** Entries shown follows **
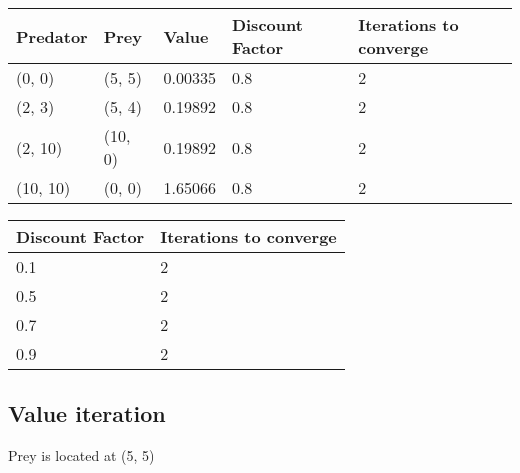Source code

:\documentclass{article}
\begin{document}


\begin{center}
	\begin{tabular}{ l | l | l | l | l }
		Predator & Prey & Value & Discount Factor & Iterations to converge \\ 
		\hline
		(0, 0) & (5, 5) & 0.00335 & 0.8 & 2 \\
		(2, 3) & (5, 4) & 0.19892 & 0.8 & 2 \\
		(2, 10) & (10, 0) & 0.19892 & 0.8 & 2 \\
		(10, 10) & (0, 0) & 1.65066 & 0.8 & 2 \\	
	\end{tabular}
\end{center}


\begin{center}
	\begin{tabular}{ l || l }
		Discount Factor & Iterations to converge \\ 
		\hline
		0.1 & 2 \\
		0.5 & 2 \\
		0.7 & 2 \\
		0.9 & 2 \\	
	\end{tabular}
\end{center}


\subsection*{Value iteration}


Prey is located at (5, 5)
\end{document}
** End of Entries shown **
** Entries shown follows **
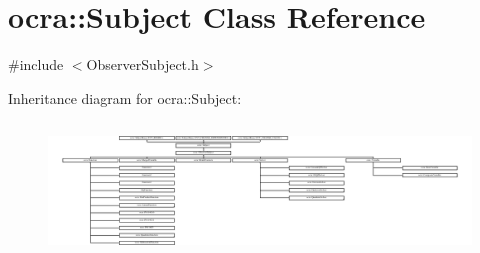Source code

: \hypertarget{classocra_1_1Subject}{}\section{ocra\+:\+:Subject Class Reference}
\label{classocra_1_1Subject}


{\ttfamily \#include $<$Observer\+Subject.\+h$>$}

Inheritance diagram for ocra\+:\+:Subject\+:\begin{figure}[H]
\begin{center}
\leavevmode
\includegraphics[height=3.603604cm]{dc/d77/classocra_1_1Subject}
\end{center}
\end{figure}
** End of Entries shown **
Give a count of the lines above that include the word "converge", and add nothing to it.

2